EPIDEMIOLOGY: Worldwide; prevalent in areas with poor sanitation; outbreaks more common in children than in adults; waterborne outbreaks are common where unfiltered waters are routinely contaminated by human and animal feces; daycare centres and cause of travellers diarrhea; most frequent cause of non-bacterial diarrhea in North America (25 % of gastrointestinal disease)

HOST RANGE: Humans; wild (beavers and bears) and domestic animals (dogs and cats)

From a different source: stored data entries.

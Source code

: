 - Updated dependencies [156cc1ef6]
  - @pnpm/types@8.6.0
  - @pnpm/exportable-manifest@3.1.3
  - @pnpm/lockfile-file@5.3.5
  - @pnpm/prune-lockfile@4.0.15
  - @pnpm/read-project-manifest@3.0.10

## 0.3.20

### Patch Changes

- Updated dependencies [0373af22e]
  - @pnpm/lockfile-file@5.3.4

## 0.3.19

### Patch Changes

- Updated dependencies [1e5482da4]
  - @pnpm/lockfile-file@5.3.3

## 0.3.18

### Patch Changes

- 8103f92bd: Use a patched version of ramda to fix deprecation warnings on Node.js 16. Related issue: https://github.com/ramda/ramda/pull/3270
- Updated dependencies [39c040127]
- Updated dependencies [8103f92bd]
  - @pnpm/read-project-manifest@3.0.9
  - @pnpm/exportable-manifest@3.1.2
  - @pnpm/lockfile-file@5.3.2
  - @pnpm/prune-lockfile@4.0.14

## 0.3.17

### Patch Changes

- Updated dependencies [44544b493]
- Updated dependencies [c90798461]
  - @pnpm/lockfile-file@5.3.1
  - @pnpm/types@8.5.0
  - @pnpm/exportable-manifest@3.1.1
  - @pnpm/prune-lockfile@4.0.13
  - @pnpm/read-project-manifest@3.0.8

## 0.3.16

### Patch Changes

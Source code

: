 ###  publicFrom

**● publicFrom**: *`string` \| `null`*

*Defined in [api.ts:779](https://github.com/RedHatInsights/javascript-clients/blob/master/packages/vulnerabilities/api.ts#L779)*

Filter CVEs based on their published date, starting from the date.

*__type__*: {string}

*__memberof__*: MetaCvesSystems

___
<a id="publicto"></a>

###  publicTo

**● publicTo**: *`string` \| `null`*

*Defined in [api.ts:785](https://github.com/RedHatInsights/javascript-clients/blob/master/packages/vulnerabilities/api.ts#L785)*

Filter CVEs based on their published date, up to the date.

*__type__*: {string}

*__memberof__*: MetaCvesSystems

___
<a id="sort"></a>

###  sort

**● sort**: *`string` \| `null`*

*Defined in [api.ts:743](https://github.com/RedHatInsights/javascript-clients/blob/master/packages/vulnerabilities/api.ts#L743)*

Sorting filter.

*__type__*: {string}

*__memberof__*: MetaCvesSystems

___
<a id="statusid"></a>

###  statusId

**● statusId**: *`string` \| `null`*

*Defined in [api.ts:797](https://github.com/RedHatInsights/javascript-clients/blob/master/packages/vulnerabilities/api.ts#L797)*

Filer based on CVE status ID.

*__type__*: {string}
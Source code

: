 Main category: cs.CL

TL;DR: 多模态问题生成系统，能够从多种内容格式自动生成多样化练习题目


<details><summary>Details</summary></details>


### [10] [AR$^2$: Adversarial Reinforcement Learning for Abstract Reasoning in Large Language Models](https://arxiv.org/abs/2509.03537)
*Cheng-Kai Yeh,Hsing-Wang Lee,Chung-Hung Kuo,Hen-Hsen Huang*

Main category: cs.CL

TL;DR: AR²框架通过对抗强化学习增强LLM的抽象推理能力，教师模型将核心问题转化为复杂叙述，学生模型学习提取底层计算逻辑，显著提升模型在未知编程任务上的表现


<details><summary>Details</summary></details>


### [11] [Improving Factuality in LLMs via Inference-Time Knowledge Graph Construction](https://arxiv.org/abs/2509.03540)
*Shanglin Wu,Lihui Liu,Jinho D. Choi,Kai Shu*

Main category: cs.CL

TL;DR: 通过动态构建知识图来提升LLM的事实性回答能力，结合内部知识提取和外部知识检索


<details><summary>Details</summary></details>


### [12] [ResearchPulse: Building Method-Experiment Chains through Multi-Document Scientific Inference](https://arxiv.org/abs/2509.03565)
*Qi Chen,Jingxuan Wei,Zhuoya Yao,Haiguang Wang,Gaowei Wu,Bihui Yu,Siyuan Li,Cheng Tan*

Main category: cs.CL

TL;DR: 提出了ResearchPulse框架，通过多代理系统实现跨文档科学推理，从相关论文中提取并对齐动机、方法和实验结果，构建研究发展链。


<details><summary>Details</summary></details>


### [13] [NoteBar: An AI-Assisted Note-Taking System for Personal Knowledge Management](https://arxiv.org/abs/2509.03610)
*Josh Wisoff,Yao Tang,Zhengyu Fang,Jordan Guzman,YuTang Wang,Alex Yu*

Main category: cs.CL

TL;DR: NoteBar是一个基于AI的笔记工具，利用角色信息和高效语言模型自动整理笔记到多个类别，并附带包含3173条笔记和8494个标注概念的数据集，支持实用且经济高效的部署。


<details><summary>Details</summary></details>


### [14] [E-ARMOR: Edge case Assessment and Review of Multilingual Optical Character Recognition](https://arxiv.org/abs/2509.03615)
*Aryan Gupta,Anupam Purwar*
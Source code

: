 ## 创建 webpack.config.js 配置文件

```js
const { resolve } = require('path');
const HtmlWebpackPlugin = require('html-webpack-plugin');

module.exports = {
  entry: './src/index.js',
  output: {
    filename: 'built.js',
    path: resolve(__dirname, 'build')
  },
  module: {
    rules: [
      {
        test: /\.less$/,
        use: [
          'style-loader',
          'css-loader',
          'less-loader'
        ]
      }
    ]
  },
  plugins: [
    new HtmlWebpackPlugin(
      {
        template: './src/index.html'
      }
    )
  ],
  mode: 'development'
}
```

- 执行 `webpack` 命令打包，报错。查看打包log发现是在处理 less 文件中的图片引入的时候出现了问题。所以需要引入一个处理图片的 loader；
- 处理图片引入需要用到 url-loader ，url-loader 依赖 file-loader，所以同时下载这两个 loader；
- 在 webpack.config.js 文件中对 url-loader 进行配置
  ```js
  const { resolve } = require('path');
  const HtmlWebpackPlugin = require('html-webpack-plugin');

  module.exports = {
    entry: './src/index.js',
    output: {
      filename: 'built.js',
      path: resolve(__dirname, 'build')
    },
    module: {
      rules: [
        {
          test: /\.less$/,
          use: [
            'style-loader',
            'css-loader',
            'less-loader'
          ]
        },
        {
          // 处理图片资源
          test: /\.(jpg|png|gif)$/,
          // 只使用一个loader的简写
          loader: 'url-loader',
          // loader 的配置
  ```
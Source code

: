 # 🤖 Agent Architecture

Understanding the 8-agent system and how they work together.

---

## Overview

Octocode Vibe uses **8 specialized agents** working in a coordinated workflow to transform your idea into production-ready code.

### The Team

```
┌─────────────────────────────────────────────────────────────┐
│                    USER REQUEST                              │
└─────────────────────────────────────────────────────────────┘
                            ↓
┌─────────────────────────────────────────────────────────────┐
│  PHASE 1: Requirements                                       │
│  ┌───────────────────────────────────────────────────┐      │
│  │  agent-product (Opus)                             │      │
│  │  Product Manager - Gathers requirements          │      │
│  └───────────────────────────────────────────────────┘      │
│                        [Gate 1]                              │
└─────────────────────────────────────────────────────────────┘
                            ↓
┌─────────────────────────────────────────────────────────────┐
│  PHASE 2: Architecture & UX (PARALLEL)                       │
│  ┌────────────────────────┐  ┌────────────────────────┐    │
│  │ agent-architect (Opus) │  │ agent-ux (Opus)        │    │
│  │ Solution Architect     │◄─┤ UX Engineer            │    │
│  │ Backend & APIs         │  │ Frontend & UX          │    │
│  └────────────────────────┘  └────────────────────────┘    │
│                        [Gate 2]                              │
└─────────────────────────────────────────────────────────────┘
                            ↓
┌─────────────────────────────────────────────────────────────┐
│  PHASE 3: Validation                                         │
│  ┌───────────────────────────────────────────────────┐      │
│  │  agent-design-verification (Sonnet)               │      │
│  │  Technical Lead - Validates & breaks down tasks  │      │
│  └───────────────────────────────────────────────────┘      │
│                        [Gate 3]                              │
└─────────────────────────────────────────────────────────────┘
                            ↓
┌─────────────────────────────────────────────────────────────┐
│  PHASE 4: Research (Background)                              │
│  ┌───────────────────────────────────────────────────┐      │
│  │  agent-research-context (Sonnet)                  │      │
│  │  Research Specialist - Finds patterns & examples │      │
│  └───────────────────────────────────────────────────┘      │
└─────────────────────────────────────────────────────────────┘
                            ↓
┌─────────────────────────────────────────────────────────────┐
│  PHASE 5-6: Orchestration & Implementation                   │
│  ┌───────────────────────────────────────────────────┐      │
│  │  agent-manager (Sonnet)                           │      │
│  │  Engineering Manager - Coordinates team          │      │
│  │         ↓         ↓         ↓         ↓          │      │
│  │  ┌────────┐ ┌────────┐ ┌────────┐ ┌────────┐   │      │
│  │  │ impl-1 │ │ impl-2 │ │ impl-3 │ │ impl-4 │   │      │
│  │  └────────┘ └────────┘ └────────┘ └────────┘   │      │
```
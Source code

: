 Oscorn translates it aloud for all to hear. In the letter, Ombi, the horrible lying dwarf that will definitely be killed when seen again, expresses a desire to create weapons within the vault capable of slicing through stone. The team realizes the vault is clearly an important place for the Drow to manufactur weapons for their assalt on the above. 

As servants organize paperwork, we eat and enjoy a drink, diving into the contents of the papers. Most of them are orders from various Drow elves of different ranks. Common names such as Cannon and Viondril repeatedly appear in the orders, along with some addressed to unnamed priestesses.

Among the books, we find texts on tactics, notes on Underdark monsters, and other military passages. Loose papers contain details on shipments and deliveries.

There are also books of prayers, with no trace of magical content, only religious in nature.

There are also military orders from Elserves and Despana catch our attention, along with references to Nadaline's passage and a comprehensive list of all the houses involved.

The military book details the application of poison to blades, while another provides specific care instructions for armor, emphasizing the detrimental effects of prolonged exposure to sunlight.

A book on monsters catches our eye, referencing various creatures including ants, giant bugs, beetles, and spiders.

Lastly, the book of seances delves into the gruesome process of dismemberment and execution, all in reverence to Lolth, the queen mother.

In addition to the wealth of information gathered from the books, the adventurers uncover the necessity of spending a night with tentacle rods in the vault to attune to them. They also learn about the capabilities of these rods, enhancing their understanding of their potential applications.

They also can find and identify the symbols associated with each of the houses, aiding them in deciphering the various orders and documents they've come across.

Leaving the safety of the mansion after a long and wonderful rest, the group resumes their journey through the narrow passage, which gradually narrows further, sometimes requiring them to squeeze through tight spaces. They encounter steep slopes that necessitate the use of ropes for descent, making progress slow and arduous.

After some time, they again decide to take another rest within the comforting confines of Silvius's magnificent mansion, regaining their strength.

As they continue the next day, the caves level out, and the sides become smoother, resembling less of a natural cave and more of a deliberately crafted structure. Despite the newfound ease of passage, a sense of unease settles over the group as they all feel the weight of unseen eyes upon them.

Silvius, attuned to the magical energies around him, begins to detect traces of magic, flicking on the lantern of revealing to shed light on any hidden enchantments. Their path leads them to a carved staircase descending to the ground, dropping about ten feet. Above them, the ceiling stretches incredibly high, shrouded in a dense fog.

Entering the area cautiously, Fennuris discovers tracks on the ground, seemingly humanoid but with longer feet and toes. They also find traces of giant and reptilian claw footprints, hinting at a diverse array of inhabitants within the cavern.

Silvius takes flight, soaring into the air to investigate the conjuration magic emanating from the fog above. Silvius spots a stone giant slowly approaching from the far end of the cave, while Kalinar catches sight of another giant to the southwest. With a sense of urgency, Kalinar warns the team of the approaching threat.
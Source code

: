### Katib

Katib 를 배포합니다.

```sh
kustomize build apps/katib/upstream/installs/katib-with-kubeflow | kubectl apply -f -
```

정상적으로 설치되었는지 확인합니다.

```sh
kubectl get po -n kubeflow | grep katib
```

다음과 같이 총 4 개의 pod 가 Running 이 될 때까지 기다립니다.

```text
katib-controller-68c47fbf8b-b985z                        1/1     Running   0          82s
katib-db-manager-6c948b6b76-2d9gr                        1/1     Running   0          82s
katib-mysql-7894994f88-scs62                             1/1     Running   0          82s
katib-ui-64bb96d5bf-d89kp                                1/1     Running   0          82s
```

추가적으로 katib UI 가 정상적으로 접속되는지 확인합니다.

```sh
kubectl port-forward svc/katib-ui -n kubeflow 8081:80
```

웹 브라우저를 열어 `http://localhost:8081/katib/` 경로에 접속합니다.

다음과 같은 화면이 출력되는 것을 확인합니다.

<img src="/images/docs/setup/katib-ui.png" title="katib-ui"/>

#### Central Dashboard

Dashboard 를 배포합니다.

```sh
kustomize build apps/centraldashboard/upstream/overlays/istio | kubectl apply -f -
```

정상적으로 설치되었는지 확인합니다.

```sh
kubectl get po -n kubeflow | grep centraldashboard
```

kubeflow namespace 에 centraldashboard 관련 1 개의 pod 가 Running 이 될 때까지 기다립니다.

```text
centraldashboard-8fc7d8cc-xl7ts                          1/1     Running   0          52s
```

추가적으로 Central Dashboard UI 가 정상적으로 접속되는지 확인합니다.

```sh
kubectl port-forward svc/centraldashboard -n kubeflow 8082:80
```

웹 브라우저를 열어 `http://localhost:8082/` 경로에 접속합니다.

INFECTIOUS DOSE: Less than 10 cysts when given orally, may even be as low as 1 cyst

MODE OF TRANSMISSION: Person-to-person, faecal-oral route is most important (hand to mouth transfer of cysts); infected food handlers; one person can pass 106 cysts each day; ingestion of fecally-contaminated water and food are also mechanisms for transmission, found in soil and on surfaces; anal intercourse also facilitates transmission

INCUBATION PERIOD: From 3 - 25 days, usually 7 - 10 days

COMMUNICABILITY: Cysts are shed during the entire period of infection, often months

SECTION III - DISSEMINATION

RESERVOIR: Humans, wild and domestic animals

ZOONOSIS: Beaver considered zoonotic reservoir for water-borne infection in headwaters of many cold water streams

VECTORS: None

SECTION IV - VIABILITY

DRUG SUSCEPTIBILITY: Sensitive to quinacrine hydrochloride, metronidazole, tinidazole, albendazole and furazolidone

SUSCEPTIBILITY TO DISINFECTANTS: Susceptible to 1% sodium hypochlorite (chlorine in drinking water not sufficient, especially if water is cold), 2% glutaraldehyde

PHYSICAL INACTIVATION: Boiling for minimum of 1 minute

SURVIVAL OUTSIDE HOST: Cysts remains infectious for prolonged periods in the environment, cysts are resistance to adverse environmental conditions

SECTION V - MEDICAL

SURVEILLANCE: Monitor for symptoms; confirm by microscopic demonstration of trophozoite and cysts in feces, stained preparations or unstained wet mounts; ELISA

FIRST AID/TREATMENT: Administer appropriate drug therapy

IMMUNIZATION: None available

PROPHYLAXIS: None available

SECTION VI - LABORATORY HAZARDS

LABORATORY-ACQUIRED INFECTIONS: Two cases were reported up to 1987

SOURCES/SPECIMENS: Feces, duodenal secretions

PRIMARY HAZARDS: Ingestion

SPECIAL HAZARDS: None

SECTION VII - RECOMMENDED PRECAUTIONS

CONTAINMENT REQUIREMENTS: Biosafety level 2 practices and containment facilities are recommended for activities with infective stages of mammalian Giardia spp. and infectious body fluids and tissues

PROTECTIVE CLOTHING: Laboratory coat; gloves when skin contact with infectious materials is unavoidable

OTHER PRECAUTIONS: Good personal hygienic practices - hand washing before handling food and before eating

SECTION VIII - HANDLING INFORMATION

SPILLS: Allow aerosols to settle; wearing protective clothing gently cover the spill with absorbent paper towel and apply 1% sodium hypochlorite starting at the perimeter and working towards the center; allow sufficient contact time (30 min) before clean up

DISPOSAL: Decontaminate all wastes before disposal; steam sterilization, chemical disinfection, incineration

STORAGE: In sealed containers that are appropriately labelled

SECTION IX - MISCELLANEOUS INFORMATION

Date prepared: April, 2001

Prepared by: Office of Laboratory Security, PHAC

Although the information, opinions and recommendations contained in this Material Safety Data Sheet are compiled from sources believed to be reliable, we accept no responsibility for the accuracy, sufficiency, or reliability or for any loss or injury resulting from the use of the information. Newly discovered hazards are frequent and this information may not be completely up to date.